#### INPUT DATA

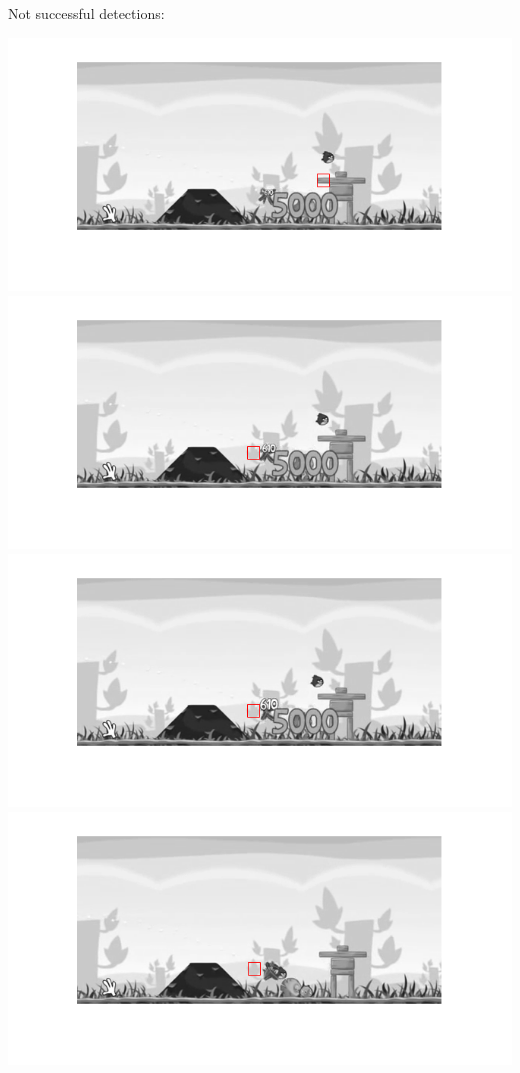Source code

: \documentclass[a4paper]{iacas}
\begin{document}
Not successful detections:

\vskip 0.1in
\begin{minipage}{0.5\textwidth}
\centering
	\includegraphics[scale=0.8]{output/q4/algo_1/13.png}
	\includegraphics[scale=0.8]{output/q4/algo_1/18.png}
	\includegraphics[scale=0.8]{output/q4/algo_1/19.png}
	\includegraphics[scale=0.8]{output/q4/algo_1/20.png}
\end{minipage}
\vskip 0.1in
\end{document}

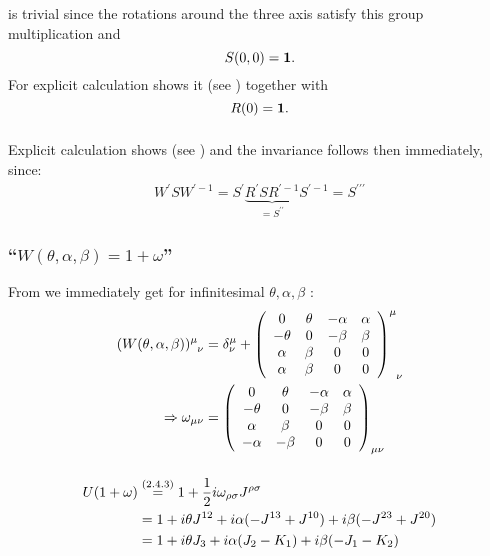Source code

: \subsubsection{ }
 is trivial since the rotations around the three axis satisfy this group multiplication and \[S(0,0)=\mathbf{1}.\]
For  explicit calculation shows it (see 
\todo %
) together with \[R(0)=\mathbf{1}.\]

\subsubsection{ }
Explicit calculation shows  (see 
\todo %
) and the invariance follows then immediately, since:
\begin{align*} 
	W^\prime SW^{\prime-1}=S^\prime \underbrace{R^\prime S R^{\prime-1}}_{=S^{\prime\prime}} S^{\prime-1}=S^{\prime\prime\prime}
\end{align*}

\subsubsection{\enquote{$W(\theta,\alpha,\beta)=1+\omega$} }
From  we immediately get for infinitesimal $\theta,\alpha,\beta$ :
\begin{align*} 
	(W(\theta,\alpha,\beta))^\mu_{\hphantom{\mu}\nu}&=\delta^\mu_\nu+
	\left(
	\begin{array}{cccc}
		0&  \theta&  -\alpha&  \alpha\\
		-\theta&  0&  -\beta&  \beta\\
		\alpha&  \beta&  0&  0\\
		\alpha&  \beta&  0& 0
	\end{array}
	\right)^\mu_{\hphantom{\mu}\nu}\\
	\Rightarrow \omega_{\mu \nu}&=\left(
	\begin{array}{cccc}
		0&  \theta&  -\alpha&  \alpha\\
		-\theta&  0&  -\beta&  \beta\\
		\alpha&  \beta&  0&  0\\
		-\alpha&  -\beta&  0& 0
	\end{array}
	\right)_{\mu\nu}
\end{align*}

\subsubsection{ }
\begin{align*} 
	U(1+\omega)&\overset{({2.4.3})}{=}1+\dfrac{1}{2}i \omega_{\rho \sigma} J^{\rho\sigma}\\
	&=1+i\theta J^{12}+i\alpha(-J^{13}+J^{10})+i\beta(-J^{23}+J^{20})\\
	&=1+i\theta J_3+i\alpha(J_2-K_1)+i\beta(-J_1-K_2)
\end{align*}

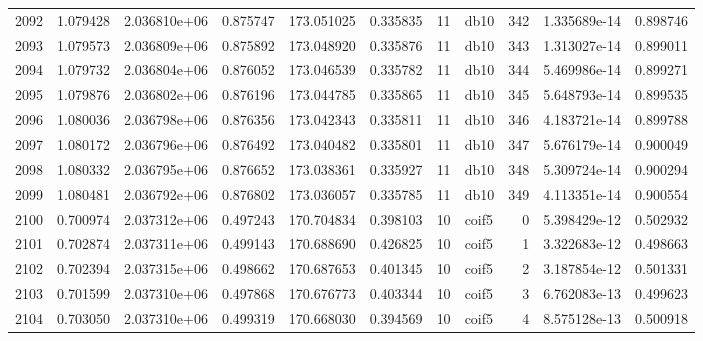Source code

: \begin{tabular}{lrrrrrrlrrr}
2092 &    1.079428 &        2.036810e+06 &  0.875747 &              173.051025 &    0.335835 &      11 &         db10 &    342 &   1.335689e-14 &      0.898746 \\
2093 &    1.079573 &        2.036809e+06 &  0.875892 &              173.048920 &    0.335876 &      11 &         db10 &    343 &   1.313027e-14 &      0.899011 \\
2094 &    1.079732 &        2.036804e+06 &  0.876052 &              173.046539 &    0.335782 &      11 &         db10 &    344 &   5.469986e-14 &      0.899271 \\
2095 &    1.079876 &        2.036802e+06 &  0.876196 &              173.044785 &    0.335865 &      11 &         db10 &    345 &   5.648793e-14 &      0.899535 \\
2096 &    1.080036 &        2.036798e+06 &  0.876356 &              173.042343 &    0.335811 &      11 &         db10 &    346 &   4.183721e-14 &      0.899788 \\
2097 &    1.080172 &        2.036796e+06 &  0.876492 &              173.040482 &    0.335801 &      11 &         db10 &    347 &   5.676179e-14 &      0.900049 \\
2098 &    1.080332 &        2.036795e+06 &  0.876652 &              173.038361 &    0.335927 &      11 &         db10 &    348 &   5.309724e-14 &      0.900294 \\
2099 &    1.080481 &        2.036792e+06 &  0.876802 &              173.036057 &    0.335785 &      11 &         db10 &    349 &   4.113351e-14 &      0.900554 \\
2100 &    0.700974 &        2.037312e+06 &  0.497243 &              170.704834 &    0.398103 &      10 &        coif5 &      0 &   5.398429e-12 &      0.502932 \\
2101 &    0.702874 &        2.037311e+06 &  0.499143 &              170.688690 &    0.426825 &      10 &        coif5 &      1 &   3.322683e-12 &      0.498663 \\
2102 &    0.702394 &        2.037315e+06 &  0.498662 &              170.687653 &    0.401345 &      10 &        coif5 &      2 &   3.187854e-12 &      0.501331 \\
2103 &    0.701599 &        2.037310e+06 &  0.497868 &              170.676773 &    0.403344 &      10 &        coif5 &      3 &   6.762083e-13 &      0.499623 \\
2104 &    0.703050 &        2.037310e+06 &  0.499319 &              170.668030 &    0.394569 &      10 &        coif5 &      4 &   8.575128e-13 &      0.500918 \\

\end{tabular}
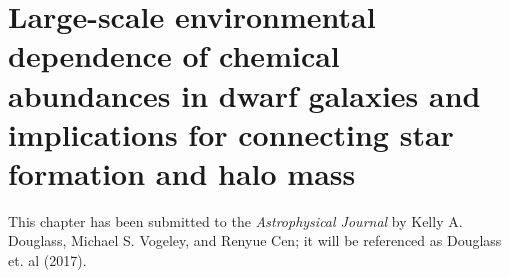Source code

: \chapter{Large-scale environmental dependence of chemical abundances in dwarf galaxies and implications for connecting star formation and halo mass}


This chapter has been submitted to the \emph{Astrophysical Journal} by Kelly A. 
Douglass, Michael S. Vogeley, and Renyue Cen; it will be referenced as Douglass 
et. al (2017).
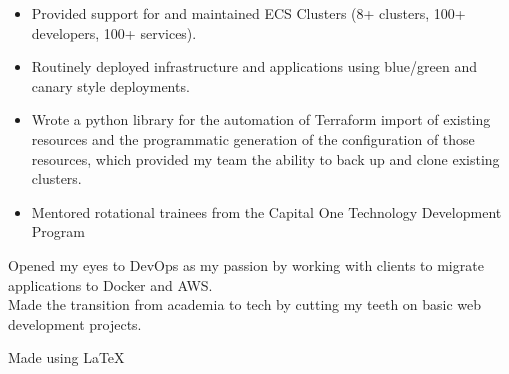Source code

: \documentclass[]{resume}
\begin{document}
\begin{minipage}[t]{0.69\textwidth}
\begin{itemize}[leftmargin=5mm]
\setlength\itemsep{-1mm}
\item Provided support for and maintained ECS Clusters (8+ clusters, 100+ developers, 100+ services).
\item Routinely deployed infrastructure and applications using blue/green and canary style deployments.
\item Wrote a python library for the automation of Terraform import of existing resources and the programmatic generation of the configuration of those resources, which provided my team the ability to back up and clone existing clusters.
\item Mentored rotational trainees from the Capital One Technology Development Program
\end{itemize}
\sectionsep
\vspace{-3mm}

\vspace{1mm}
Opened my eyes to DevOps as my passion by working with clients to migrate applications to Docker and AWS. \\
\sectionsep
{}
\vspace{1mm}
Made the transition from academia to tech by cutting my teeth on basic web development projects.\\
\vspace{1mm}
\end{minipage}
\vfill
{\scriptsize Made using \LaTeX{} \hfill}
\end{document}
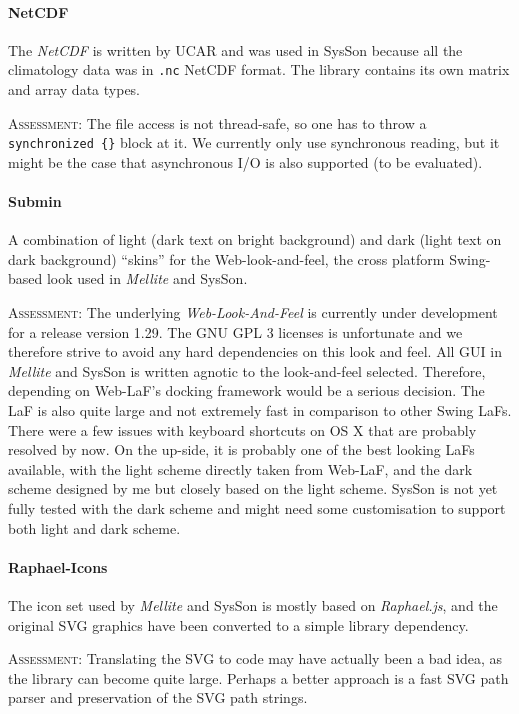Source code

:\documentclass[11pt,a4paper]{article}
\newcommand{\software}[1]{\textit{#1}}
\newcommand{\sysson}[0]{SysSon}
\newcommand{\assessment}[0]{\textsc{Assessment:}}
\begin{document}
\paragraph{NetCDF}

The \software{NetCDF} is written by UCAR and was used in \sysson{} because all the climatology data was in \verb!.nc! NetCDF format. The library contains its own matrix and array data types.

\assessment{} The file access is not thread-safe, so one has to throw a \verb!synchronized {}! block at it. We currently only use synchronous reading, but it might be the case that asynchronous I/O is also supported (to be evaluated).

\paragraph{Submin}

A combination of light (dark text on bright background) and dark (light text on dark background) ``skins'' for the Web-look-and-feel, the cross platform Swing-based look used in \software{Mellite} and \sysson{}.

\assessment{} The underlying \software{Web-Look-And-Feel} is currently under development for a release version 1.29. The GNU GPL 3 licenses is unfortunate and we therefore strive to avoid any hard dependencies on this look and feel. All GUI in \software{Mellite} and \sysson{} is written agnotic to the look-and-feel selected. Therefore, depending on Web-LaF's docking framework would be a serious decision. The LaF is also quite large and not extremely fast in comparison to other Swing LaFs. There were a few issues with keyboard shortcuts on OS X that are probably resolved by now. On the up-side, it is probably one of the best looking LaFs available, with the light scheme directly taken from Web-LaF, and the dark scheme designed by me but closely based on the light scheme. \sysson{} is not yet fully tested with the dark scheme and might need some customisation to support both light and dark scheme.

\paragraph{Raphael-Icons}

The icon set used by \software{Mellite} and \sysson{} is mostly based on \software{Raphael.js}, and the original SVG graphics have been converted to a simple library dependency.

\assessment{} Translating the SVG to code may have actually been a bad idea, as the library can become quite large. Perhaps a better approach is a fast SVG path parser and preservation of the SVG path strings.
\end{document}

########

▸ EXERCISE AIM: Give back exactly the lines above that run from the one with "Opened my eyes" to the one with "A combination of", including both, with the pictures left out.

▸ SOLUTION FOR THIS TASK:
Opened my eyes to DevOps as my passion by working with clients to migrate applications to Docker and AWS. \\
\sectionsep
{}
\vspace{1mm}
Made the transition from academia to tech by cutting my teeth on basic web development projects.\\
\vspace{1mm}
\end{minipage}
\vfill
{\scriptsize Made using \LaTeX{} \hfill}
\end{document}
Source code

:\documentclass[11pt,a4paper]{article}
\newcommand{\software}[1]{\textit{#1}}
\newcommand{\sysson}[0]{SysSon}
\newcommand{\assessment}[0]{\textsc{Assessment:}}
\begin{document}
\paragraph{NetCDF}

The \software{NetCDF} is written by UCAR and was used in \sysson{} because all the climatology data was in \verb!.nc! NetCDF format. The library contains its own matrix and array data types.

\assessment{} The file access is not thread-safe, so one has to throw a \verb!synchronized {}! block at it. We currently only use synchronous reading, but it might be the case that asynchronous I/O is also supported (to be evaluated).

\paragraph{Submin}

A combination of light (dark text on bright background) and dark (light text on dark background) ``skins'' for the Web-look-and-feel, the cross platform Swing-based look used in \software{Mellite} and \sysson{}.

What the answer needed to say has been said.